Reflection for Sunday 26th July

 

The mother of the sons of Zebedee come to Jesus with her sons”.  A woman so close to Jesus to be confident in asking for a huge favour, but Matthew doesn’t name her.  Mark tells us she is “Salome”!  But could any name, male or female redeem her for her mistimed, misplaced and ridiculous request? Mistimed because Jesus is on his final journey towards Jerusalem and crucifixion and has spent part of the journey preparing his closest disciples for his arrest, trial, mockery, torture, crucifixion, and resurrection on the third day.  Misplaced, because surely at their age, her sons, James and John, should be asking for their own favours from Jesus.

She emerges from the group with sons in tow, kneels and asks Jesus to  “declare” that one of her sons will sit at Jesus’ right hand and the other at his left in his kingdom.  All three have skated far too quickly over all the suffering and pain of which Jesus had spoken.   Doting mother or interfering woman speaking loudly, out of turn about something that neither she nor sons have understood? Or just a human being – an empty vessel – the kind that makes most noise.

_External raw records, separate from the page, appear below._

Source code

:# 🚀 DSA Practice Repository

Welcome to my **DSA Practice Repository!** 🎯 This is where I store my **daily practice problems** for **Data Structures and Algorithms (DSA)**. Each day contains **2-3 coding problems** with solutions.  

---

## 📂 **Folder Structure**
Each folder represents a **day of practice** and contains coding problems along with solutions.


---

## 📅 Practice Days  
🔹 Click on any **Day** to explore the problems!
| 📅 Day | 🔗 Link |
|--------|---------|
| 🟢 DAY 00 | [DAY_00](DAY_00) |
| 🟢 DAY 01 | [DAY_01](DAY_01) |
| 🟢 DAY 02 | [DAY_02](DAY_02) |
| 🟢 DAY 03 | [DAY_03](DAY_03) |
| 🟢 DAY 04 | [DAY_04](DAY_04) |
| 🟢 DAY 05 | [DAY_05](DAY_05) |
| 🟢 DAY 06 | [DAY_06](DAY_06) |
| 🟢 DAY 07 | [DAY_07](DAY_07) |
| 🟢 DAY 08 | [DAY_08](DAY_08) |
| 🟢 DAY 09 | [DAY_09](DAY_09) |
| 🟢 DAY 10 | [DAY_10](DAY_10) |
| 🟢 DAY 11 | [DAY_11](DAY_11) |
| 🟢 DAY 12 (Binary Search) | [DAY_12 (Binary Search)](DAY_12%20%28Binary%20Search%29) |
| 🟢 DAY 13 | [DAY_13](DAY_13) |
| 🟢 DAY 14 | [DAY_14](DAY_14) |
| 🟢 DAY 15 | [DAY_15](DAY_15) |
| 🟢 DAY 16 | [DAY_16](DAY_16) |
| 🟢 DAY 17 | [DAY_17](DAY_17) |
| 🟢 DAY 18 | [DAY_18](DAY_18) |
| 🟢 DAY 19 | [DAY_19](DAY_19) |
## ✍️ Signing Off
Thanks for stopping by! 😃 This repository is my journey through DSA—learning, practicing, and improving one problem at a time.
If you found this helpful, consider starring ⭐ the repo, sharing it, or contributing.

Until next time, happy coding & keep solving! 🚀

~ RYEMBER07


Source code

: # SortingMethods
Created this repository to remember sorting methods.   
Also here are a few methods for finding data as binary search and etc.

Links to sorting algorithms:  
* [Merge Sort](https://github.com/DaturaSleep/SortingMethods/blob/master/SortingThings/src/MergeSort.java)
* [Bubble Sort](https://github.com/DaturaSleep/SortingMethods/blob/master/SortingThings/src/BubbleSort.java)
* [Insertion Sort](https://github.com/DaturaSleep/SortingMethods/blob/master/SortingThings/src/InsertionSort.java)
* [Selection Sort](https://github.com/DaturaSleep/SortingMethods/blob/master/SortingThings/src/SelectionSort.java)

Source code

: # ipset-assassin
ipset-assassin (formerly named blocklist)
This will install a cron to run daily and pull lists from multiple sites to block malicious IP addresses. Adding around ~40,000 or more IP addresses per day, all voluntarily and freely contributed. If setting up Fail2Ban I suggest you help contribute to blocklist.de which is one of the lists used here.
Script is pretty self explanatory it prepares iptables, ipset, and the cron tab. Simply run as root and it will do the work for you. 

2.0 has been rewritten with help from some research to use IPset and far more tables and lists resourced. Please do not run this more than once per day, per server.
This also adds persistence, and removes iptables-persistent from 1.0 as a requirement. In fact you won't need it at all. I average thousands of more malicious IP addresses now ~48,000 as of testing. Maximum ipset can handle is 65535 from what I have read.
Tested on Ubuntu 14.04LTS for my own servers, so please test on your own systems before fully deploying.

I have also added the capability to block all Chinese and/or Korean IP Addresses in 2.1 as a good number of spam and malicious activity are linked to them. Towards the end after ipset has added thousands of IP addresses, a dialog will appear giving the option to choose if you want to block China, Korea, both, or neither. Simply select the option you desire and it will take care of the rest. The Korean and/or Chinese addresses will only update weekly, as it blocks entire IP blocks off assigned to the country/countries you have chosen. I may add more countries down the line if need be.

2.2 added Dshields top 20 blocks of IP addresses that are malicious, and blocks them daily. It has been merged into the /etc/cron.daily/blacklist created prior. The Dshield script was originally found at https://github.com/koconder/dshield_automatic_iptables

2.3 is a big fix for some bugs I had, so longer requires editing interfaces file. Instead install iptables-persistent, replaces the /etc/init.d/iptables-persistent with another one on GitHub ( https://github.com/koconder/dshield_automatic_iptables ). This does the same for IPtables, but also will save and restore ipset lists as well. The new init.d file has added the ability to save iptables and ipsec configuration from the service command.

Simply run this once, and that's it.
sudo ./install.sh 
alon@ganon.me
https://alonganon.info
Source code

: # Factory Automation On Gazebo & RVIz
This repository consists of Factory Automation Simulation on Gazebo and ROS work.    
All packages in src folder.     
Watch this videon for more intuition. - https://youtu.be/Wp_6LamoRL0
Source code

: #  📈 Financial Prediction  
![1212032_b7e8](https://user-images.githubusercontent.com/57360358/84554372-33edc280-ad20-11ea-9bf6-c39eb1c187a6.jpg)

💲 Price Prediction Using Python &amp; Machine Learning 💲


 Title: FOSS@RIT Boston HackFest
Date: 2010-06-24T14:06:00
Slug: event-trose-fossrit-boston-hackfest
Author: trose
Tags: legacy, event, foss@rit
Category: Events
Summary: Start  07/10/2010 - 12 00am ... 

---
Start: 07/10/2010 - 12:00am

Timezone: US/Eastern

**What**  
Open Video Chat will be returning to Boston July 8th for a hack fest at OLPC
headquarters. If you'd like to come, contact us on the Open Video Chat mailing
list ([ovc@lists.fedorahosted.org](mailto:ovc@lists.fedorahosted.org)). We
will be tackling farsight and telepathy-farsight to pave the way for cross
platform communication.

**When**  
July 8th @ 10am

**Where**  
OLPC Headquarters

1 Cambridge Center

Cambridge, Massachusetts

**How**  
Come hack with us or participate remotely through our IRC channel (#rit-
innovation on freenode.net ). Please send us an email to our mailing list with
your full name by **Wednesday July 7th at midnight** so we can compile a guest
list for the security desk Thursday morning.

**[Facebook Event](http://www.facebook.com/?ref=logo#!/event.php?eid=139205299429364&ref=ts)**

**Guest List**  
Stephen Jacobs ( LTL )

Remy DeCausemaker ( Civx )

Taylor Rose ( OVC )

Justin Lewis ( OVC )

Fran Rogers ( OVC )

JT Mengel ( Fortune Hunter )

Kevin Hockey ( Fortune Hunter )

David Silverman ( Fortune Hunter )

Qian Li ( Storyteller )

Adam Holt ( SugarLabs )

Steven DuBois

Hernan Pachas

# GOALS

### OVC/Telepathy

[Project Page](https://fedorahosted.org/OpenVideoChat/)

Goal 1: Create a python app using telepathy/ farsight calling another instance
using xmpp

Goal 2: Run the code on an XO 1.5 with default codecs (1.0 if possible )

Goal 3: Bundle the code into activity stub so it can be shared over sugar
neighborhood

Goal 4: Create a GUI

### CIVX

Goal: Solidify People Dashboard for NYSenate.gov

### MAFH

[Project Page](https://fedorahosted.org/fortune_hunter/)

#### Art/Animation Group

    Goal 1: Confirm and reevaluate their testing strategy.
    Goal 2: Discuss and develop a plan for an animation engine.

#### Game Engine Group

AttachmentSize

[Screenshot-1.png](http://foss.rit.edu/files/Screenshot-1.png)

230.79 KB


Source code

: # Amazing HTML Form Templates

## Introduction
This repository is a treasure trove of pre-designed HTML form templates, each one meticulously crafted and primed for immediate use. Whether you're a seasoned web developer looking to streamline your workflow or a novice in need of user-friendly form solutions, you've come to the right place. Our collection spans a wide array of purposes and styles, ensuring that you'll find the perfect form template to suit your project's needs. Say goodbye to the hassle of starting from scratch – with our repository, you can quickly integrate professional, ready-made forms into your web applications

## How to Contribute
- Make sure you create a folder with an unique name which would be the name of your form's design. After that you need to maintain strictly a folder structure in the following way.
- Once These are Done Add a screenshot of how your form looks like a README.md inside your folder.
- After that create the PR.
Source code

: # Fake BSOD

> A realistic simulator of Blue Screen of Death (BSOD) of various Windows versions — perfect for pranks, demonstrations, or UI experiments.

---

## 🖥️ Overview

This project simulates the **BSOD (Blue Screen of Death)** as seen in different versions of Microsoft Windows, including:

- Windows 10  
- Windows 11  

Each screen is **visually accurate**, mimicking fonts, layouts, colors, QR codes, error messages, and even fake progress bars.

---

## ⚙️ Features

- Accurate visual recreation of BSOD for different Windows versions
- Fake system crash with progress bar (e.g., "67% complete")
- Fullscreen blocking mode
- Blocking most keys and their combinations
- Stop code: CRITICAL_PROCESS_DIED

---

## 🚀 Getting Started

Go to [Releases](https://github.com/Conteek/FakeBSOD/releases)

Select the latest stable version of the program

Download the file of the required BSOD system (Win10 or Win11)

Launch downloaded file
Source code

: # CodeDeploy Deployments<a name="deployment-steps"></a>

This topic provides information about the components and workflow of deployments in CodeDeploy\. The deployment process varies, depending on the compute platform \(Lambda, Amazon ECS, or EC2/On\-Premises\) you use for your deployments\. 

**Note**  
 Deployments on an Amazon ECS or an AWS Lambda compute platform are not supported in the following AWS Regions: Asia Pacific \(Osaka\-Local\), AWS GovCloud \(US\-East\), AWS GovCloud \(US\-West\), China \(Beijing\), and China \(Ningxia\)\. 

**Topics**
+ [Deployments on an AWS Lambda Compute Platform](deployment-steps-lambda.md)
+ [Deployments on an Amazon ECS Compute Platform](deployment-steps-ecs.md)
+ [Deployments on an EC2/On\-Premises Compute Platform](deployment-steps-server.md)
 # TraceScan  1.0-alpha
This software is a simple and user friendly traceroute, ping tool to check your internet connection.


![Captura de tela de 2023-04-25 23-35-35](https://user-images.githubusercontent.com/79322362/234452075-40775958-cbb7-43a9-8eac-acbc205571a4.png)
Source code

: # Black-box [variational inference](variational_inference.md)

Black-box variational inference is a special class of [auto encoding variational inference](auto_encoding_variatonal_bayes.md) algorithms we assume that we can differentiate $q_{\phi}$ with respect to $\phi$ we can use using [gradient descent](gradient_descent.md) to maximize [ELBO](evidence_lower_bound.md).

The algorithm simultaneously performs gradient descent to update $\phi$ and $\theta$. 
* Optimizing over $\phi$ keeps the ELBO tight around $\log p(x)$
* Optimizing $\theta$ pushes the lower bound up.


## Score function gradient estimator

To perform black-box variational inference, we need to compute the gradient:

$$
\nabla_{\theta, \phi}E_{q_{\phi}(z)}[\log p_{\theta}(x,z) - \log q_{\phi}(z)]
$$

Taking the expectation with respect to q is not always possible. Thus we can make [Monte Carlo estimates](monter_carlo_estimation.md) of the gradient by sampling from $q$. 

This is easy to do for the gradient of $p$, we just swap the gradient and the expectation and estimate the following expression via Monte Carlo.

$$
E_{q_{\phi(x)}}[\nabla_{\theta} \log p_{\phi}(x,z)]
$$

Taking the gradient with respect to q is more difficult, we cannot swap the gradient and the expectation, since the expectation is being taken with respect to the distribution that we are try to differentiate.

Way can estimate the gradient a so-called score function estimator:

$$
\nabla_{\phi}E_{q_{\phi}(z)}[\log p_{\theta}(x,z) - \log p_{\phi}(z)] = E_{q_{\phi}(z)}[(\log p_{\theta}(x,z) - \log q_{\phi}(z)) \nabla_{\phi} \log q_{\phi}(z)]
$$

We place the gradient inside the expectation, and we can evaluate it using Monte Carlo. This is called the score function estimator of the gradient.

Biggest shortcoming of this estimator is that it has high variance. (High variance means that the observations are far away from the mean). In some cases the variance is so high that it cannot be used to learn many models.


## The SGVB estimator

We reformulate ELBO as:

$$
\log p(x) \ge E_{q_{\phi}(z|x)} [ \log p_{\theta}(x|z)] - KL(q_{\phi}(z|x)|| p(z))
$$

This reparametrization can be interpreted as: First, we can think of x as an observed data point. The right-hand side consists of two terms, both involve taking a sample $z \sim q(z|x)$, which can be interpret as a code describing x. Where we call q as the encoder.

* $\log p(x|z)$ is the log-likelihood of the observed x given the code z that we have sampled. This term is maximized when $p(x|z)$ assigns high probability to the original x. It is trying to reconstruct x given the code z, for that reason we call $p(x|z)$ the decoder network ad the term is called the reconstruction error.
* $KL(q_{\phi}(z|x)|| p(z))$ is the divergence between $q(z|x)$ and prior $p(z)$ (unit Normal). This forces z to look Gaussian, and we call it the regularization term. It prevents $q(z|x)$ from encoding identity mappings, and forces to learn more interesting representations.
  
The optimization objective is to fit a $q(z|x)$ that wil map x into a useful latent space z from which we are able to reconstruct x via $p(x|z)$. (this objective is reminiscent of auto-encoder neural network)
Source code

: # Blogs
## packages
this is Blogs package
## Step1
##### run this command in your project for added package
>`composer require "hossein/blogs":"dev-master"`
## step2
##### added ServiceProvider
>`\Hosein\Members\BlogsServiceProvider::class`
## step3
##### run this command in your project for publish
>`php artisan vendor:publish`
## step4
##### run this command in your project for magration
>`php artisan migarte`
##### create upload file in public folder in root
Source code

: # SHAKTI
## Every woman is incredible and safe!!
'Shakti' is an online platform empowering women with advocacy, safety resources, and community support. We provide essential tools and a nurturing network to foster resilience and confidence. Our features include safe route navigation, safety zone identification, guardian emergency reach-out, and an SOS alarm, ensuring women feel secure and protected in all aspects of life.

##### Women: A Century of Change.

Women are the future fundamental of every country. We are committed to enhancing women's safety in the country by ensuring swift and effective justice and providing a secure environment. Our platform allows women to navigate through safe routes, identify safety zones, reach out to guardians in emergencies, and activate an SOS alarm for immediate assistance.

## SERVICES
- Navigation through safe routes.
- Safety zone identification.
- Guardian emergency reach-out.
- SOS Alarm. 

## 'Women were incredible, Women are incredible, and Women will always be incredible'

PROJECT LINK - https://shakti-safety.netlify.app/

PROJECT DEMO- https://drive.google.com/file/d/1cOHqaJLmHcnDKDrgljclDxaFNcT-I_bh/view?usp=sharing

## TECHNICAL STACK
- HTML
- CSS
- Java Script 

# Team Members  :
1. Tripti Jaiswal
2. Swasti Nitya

Unlike his other disciples, Jesus doesn’t angrily condemn all three out of hand.  The mother hasn’t understood and  presumably hasn’t heard the private conversation with the twelve but there is time and opportunity now, to fill up her mind and soul.

Jesus lets her off the hook by asking James and John directly if they are able to drink the cup which he will drink.  This cup is no empty vessel but the full pledge of God’s all-powerful love – the love which is prepared to drink to the dregs and depths of our human suffering.

Even more amazing, when they say they can and will drink the cup, he doesn’t dismiss them as boastful and arrogant men hiding behind their mother.  Instead, he takes them through it all, step by step, mother and angry friends, included.  If they want to lead or “drink the cup” they have to follow Jesus’s example of service and sacrifice but even so, no one has the right to claim the top place for themselves. Jesus doesn’t rule over his kingdom like rulers are accustomed to do – from the highest place, served by those beneath them and shielded from danger. Jesus serves others at the bottom, in the dregs of life and is prepared to lay his own life on the line.

It’s what I think St Paul is driving at when he talks of treasure in clay jars. More vessels – filled with the light of God’s love, made known by Jesus’ life death and resurrection.  Clay jars, held by, men, women and children – cracked, chipped and damaged but who yet live in God’s light and spread that light of love to others by the way they live even in the most desperate of times.  People who may be afflicted, crushed, confused and persecuted but who still bring the light of Christ to others.

This is still our challenge – one that recent months, marked by Covid 19, are steadily bringing into daily focus every time we receive the light, brought to us in the most unlikely ways.  In our turn, we try to follow Jesus’ example, always mindful that we hold treasure in clay jars.